Exercise goal: The first line to keep is the one containing "eerste regel SELECT."; restate it and all lines after it through the end of the material, word for word and nothing else.

Data extract:
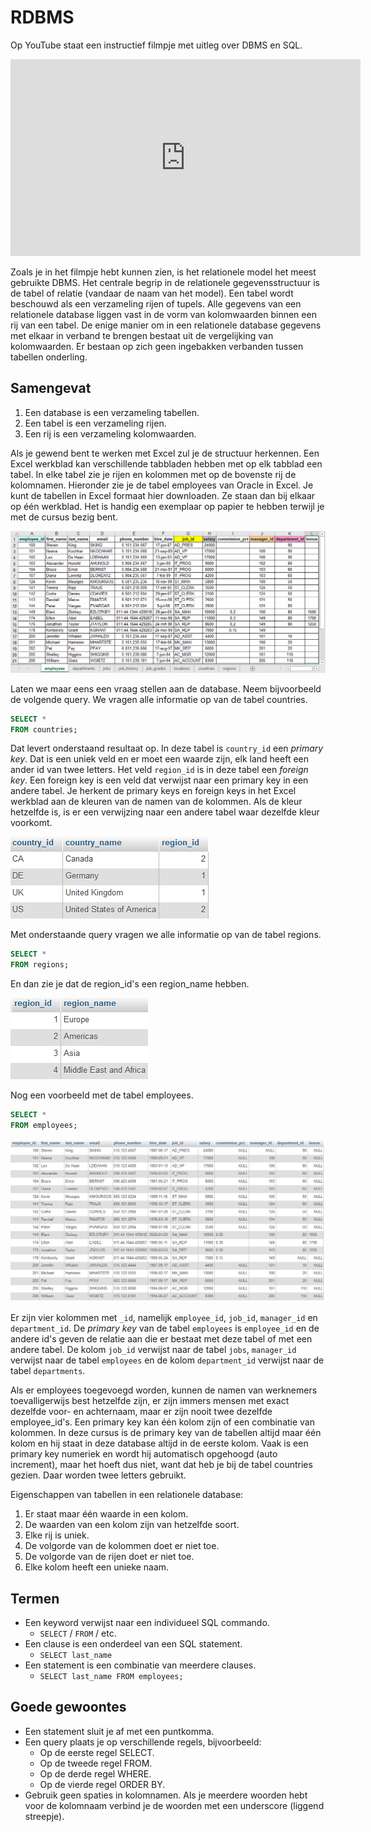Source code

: # RDBMS

Op YouTube staat een instructief filmpje met uitleg over DBMS en SQL.

<iframe width="560" height="315" src="https://www.youtube.com/embed/FR4QIeZaPeM" title="YouTube video player" frameborder="0" allow="accelerometer; autoplay; clipboard-write; encrypted-media; gyroscope; picture-in-picture; web-share" allowfullscreen></iframe>
 

Zoals je in het filmpje hebt kunnen zien, is het relationele model het meest gebruikte DBMS. Het centrale begrip in de relationele gegevensstructuur is de tabel of relatie (vandaar de naam van het model). Een tabel wordt beschouwd als een verzameling rijen of tupels. Alle gegevens van een relationele database liggen vast in de vorm van kolomwaarden binnen een rij van een tabel. De enige manier om in een relationele database gegevens met elkaar in verband te brengen bestaat uit de vergelijking van kolomwaarden. Er bestaan op zich geen ingebakken verbanden tussen tabellen onderling.

## Samengevat

1. Een database is een verzameling tabellen.
2. Een tabel is een verzameling rijen.
3. Een rij is een verzameling kolomwaarden.


Als je gewend bent te werken met Excel zul je de structuur herkennen. Een Excel werkblad kan verschillende tabbladen hebben met op elk tabblad een tabel. In elke tabel zie je rijen en kolommen met op de bovenste rij de kolomnamen. Hieronder zie je de tabel employees van Oracle in Excel. Je kunt de tabellen in Excel formaat hier downloaden. Ze staan dan bij elkaar op één werkblad. Het is handig een exemplaar op papier te hebben terwijl je met de cursus bezig bent.
 
![](figs/clip0279.png)

Laten we maar eens een vraag stellen aan de database. Neem bijvoorbeeld de volgende query. We vragen alle informatie op van de tabel countries.

 
```SQL
SELECT *
FROM countries;
```

Dat levert onderstaand resultaat op. In deze tabel is `country_id` een *primary key*. Dat is een uniek veld en er moet een waarde zijn, elk land heeft een ander id van twee letters. Het veld `region_id` is in deze tabel een *foreign key*. Een foreign key is een veld dat verwijst naar een primary key in een andere tabel. Je herkent de primary keys en foreign keys in het Excel werkblad aan de kleuren van de namen van de kolommen. Als de kleur hetzelfde is, is er een verwijzing naar een andere tabel waar dezelfde kleur voorkomt.

![](figs/clip0003.png)

Met onderstaande query vragen we alle informatie op van de tabel regions.

```SQL
SELECT *
FROM regions;
```
 

En dan zie je dat de region_id's een region_name hebben.


![](figs/clip0004.png) 

Nog een voorbeeld met de tabel employees.

 
```SQL
SELECT *
FROM employees;
```
 

![](figs/clip0018.png)

 

Er zijn vier kolommen met `_id`, namelijk `employee_id`, `job_id`, `manager_id` en `department_id`. De *primary key* van de tabel `employees` is `employee_id` en de andere id's geven de relatie aan die er bestaat met deze tabel of met een andere tabel. De kolom `job_id` verwijst naar de tabel `jobs`, `manager_id` verwijst naar de tabel `employees` en de kolom `department_id` verwijst naar de tabel `departments`.

 

Als er employees toegevoegd worden, kunnen de namen van werknemers toevalligerwijs best hetzelfde zijn, er zijn immers mensen met exact dezelfde voor- en achternaam, maar er zijn nooit twee dezelfde employee_id's. Een primary key kan één kolom zijn of een combinatie van kolommen. In deze cursus is de primary key van de tabellen altijd maar één kolom en hij staat in deze database altijd in de eerste kolom. Vaak is een primary key numeriek en wordt hij automatisch opgehoogd (auto increment), maar het hoeft dus niet, want dat heb je bij de tabel countries gezien. Daar worden twee letters gebruikt.

 

Eigenschappen van tabellen in een relationele database:

1. Er staat maar één waarde in een kolom.
2. De waarden van een kolom zijn van hetzelfde soort.
3. Elke rij is uniek.
4. De volgorde van de kolommen doet er niet toe.
5. De volgorde van de rijen doet er niet toe.
6. Elke kolom heeft een unieke naam.


## Termen

* Een keyword verwijst naar een individueel SQL commando.
    * `SELECT` / `FROM` / etc.
* Een clause is een onderdeel van een SQL statement.
    * `SELECT last_name`
* Een statement is een combinatie van meerdere clauses.
    * `SELECT last_name FROM employees;`

## Goede gewoontes

* Een statement sluit je af met een puntkomma.
* Een query plaats je op verschillende regels, bijvoorbeeld:
    * Op de eerste regel SELECT.
    * Op de tweede regel FROM.
    * Op de derde regel WHERE.
    * Op de vierde regel ORDER BY.
* Gebruik geen spaties in kolomnamen. Als je meerdere woorden hebt voor de kolomnaam verbind je de woorden met een underscore (liggend streepje).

Task response:
    * Op de eerste regel SELECT.
    * Op de tweede regel FROM.
    * Op de derde regel WHERE.
    * Op de vierde regel ORDER BY.
* Gebruik geen spaties in kolomnamen. Als je meerdere woorden hebt voor de kolomnaam verbind je de woorden met een underscore (liggend streepje).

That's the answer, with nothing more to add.